### What you are asked to do
Give every line from the entries that contains "have".

### Data to examine
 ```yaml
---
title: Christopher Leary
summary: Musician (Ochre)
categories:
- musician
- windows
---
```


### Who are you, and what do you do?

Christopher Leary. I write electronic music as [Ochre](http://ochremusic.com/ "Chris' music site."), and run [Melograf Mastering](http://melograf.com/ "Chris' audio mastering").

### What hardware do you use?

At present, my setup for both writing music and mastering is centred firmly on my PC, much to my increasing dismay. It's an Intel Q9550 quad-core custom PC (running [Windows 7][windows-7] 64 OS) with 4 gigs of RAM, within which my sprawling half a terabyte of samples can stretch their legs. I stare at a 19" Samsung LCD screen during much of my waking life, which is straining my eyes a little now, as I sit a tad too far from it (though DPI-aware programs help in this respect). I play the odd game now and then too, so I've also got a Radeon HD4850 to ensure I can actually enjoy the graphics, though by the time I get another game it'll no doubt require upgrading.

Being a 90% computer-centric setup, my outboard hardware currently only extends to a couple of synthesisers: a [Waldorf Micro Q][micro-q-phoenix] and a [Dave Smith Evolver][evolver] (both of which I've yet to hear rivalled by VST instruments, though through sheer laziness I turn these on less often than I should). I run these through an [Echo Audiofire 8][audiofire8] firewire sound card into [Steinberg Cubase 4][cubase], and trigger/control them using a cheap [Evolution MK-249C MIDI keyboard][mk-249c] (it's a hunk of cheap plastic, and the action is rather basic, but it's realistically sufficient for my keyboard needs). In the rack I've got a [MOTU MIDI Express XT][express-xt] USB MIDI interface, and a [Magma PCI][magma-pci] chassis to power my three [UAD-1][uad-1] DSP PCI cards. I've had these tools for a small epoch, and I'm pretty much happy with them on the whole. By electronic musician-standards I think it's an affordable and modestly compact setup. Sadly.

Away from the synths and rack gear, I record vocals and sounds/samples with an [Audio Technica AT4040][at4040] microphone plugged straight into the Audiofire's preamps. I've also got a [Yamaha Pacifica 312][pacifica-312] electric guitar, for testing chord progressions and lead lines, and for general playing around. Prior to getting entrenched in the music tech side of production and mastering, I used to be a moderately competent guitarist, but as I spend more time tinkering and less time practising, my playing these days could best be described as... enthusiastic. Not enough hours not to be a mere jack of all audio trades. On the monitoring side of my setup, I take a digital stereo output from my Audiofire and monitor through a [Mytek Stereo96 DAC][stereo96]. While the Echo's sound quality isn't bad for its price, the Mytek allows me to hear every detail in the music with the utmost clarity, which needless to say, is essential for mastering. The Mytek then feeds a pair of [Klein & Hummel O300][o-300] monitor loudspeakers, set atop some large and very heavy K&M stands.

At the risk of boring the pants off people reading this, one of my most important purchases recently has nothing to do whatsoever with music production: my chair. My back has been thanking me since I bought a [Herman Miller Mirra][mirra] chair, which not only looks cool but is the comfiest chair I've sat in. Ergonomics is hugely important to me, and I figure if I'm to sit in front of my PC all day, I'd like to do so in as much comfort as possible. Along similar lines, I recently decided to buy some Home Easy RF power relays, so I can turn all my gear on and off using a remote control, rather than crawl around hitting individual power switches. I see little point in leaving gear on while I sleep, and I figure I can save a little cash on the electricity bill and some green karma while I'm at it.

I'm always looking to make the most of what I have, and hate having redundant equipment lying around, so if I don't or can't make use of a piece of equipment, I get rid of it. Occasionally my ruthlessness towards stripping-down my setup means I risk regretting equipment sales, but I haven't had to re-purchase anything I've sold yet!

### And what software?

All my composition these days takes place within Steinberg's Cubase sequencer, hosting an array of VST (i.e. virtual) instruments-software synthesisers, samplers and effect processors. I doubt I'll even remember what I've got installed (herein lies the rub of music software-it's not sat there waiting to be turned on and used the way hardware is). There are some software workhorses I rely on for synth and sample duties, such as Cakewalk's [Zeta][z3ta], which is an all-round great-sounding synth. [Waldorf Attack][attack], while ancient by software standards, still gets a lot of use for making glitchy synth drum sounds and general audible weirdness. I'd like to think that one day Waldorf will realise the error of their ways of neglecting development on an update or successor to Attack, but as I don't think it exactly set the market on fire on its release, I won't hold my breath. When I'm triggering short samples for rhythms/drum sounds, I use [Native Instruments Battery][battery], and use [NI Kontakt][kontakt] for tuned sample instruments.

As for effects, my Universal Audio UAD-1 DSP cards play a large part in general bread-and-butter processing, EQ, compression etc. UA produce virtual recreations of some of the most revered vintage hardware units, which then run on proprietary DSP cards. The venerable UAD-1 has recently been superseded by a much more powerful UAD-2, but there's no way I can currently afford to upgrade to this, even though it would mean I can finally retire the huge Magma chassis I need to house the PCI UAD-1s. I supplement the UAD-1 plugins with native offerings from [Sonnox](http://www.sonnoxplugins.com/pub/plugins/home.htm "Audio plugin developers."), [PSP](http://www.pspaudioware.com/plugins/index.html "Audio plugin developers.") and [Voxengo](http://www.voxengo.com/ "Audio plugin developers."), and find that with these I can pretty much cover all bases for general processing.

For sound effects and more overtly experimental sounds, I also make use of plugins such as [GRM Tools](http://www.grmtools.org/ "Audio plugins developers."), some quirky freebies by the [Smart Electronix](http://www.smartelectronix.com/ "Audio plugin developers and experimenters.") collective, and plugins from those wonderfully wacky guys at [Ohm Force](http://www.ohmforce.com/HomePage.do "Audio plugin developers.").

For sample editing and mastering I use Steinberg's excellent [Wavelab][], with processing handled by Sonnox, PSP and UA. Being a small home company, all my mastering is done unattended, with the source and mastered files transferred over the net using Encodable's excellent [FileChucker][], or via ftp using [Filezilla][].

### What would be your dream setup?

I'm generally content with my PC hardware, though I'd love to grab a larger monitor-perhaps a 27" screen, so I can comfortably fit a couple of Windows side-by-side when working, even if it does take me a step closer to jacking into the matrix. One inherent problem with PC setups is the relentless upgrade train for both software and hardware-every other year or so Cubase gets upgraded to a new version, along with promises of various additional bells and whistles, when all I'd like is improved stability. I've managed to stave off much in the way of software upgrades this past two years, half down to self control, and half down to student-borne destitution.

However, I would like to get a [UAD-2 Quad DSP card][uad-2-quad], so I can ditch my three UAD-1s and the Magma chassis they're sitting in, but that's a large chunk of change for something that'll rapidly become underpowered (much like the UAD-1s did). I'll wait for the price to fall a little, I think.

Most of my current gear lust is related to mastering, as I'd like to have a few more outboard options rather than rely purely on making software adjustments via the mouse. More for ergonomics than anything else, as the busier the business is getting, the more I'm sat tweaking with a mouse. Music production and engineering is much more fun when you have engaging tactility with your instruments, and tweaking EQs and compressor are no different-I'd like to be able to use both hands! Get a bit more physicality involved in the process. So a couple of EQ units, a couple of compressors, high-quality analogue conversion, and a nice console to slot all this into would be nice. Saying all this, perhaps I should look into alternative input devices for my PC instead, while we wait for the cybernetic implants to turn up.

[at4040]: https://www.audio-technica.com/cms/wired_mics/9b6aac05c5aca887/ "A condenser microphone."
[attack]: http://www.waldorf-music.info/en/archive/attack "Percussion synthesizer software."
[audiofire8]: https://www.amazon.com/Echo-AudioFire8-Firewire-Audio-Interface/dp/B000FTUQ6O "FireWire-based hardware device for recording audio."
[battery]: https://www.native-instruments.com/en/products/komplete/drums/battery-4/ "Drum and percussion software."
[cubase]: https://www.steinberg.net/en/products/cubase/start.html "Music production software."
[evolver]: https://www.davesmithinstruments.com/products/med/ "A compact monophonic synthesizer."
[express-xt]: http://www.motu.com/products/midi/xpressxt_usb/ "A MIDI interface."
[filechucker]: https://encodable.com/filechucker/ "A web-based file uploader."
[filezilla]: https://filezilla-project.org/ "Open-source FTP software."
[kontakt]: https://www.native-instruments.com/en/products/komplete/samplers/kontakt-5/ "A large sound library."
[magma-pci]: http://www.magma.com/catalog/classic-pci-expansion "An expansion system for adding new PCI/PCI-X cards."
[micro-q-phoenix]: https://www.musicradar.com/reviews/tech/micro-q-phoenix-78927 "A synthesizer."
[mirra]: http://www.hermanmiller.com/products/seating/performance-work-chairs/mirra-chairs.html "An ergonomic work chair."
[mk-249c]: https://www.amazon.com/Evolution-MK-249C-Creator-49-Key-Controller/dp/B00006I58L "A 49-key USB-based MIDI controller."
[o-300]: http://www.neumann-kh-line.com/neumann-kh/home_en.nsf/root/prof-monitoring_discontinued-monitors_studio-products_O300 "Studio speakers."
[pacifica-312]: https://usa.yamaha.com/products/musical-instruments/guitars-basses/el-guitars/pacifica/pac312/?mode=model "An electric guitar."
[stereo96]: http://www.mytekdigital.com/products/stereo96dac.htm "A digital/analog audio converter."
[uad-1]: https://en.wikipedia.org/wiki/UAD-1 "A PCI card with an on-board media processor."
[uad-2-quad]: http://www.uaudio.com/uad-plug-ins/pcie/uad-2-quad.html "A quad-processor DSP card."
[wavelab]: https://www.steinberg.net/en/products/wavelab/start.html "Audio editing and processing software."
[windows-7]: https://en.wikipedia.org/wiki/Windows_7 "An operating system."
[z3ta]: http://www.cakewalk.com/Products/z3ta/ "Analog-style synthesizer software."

--

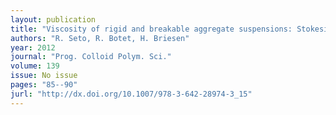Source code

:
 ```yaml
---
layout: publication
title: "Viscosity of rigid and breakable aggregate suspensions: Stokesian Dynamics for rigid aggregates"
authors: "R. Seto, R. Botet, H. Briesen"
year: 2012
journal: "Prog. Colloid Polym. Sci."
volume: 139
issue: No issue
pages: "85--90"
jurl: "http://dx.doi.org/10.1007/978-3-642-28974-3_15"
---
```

### Response to this task
I'm always looking to make the most of what I have, and hate having redundant equipment lying around, so if I don't or can't make use of a piece of equipment, I get rid of it. Occasionally my ruthlessness towards stripping-down my setup means I risk regretting equipment sales, but I haven't had to re-purchase anything I've sold yet!
Most of my current gear lust is related to mastering, as I'd like to have a few more outboard options rather than rely purely on making software adjustments via the mouse. More for ergonomics than anything else, as the busier the business is getting, the more I'm sat tweaking with a mouse. Music production and engineering is much more fun when you have engaging tactility with your instruments, and tweaking EQs and compressor are no different-I'd like to be able to use both hands! Get a bit more physicality involved in the process. So a couple of EQ units, a couple of compressors, high-quality analogue conversion, and a nice console to slot all this into would be nice. Saying all this, perhaps I should look into alternative input devices for my PC instead, while we wait for the cybernetic implants to turn up.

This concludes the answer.